== WHAT YOU WILL DO ==
Filter the listing below for "ugly" and report every line that has it.

== INPUT FOR THIS TASK ==

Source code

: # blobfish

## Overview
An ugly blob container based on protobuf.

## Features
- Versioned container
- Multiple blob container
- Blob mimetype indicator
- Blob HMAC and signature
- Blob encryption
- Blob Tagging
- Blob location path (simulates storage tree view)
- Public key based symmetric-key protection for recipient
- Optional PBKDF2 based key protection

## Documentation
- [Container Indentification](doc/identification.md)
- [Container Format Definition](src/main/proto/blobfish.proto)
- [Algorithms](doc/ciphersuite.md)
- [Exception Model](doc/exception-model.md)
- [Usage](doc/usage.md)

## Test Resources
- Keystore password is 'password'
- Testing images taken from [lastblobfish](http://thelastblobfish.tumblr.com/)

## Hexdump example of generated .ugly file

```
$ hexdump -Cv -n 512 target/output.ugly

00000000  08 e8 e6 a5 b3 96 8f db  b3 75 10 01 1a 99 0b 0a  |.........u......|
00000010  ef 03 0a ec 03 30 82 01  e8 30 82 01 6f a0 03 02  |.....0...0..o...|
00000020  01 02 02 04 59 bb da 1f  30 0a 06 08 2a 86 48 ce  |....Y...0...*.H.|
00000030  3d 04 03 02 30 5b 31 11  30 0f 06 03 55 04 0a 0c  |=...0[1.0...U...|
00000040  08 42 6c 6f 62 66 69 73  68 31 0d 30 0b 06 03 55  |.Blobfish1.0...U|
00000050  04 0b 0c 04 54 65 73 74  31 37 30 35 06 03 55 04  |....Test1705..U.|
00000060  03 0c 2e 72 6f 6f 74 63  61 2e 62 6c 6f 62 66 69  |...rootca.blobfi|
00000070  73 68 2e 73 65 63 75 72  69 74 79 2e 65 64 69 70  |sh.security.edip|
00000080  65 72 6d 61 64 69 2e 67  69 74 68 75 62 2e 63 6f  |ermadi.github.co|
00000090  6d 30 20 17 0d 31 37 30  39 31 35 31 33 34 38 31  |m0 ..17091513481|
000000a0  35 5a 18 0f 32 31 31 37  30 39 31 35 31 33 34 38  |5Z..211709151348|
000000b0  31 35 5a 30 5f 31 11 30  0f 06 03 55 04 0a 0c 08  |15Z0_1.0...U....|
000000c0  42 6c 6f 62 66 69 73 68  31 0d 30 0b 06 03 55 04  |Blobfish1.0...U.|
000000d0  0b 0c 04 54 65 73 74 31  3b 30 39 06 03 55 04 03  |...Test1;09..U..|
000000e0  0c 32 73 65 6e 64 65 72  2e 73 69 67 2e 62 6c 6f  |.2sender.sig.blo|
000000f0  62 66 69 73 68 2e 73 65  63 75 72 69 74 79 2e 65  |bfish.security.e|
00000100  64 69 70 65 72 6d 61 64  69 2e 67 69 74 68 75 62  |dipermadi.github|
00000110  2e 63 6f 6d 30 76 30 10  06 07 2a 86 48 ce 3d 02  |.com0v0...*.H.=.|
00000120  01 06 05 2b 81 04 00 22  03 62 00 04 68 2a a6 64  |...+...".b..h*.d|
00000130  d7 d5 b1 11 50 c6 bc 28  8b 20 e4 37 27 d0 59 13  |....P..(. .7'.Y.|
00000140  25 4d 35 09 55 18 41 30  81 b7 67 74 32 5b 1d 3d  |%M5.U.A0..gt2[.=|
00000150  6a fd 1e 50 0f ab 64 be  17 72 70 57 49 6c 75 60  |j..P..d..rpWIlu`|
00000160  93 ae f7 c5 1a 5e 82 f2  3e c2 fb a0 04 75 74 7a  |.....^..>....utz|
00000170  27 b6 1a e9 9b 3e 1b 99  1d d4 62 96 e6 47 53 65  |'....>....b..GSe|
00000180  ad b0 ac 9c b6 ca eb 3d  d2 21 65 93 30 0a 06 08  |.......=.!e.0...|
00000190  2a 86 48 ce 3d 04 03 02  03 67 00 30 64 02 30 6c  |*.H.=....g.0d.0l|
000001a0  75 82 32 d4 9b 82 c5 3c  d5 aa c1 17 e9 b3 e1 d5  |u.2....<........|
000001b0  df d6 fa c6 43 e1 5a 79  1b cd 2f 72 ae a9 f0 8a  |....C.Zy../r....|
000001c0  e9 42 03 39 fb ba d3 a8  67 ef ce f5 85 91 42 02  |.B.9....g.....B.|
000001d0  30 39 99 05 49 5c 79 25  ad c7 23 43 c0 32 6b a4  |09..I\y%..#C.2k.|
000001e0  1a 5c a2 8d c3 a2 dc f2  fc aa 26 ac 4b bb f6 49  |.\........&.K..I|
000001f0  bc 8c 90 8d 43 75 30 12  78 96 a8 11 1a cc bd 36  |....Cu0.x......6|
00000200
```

== EXERCISE SOLUTION ==
An ugly blob container based on protobuf.
## Hexdump example of generated .ugly file
$ hexdump -Cv -n 512 target/output.ugly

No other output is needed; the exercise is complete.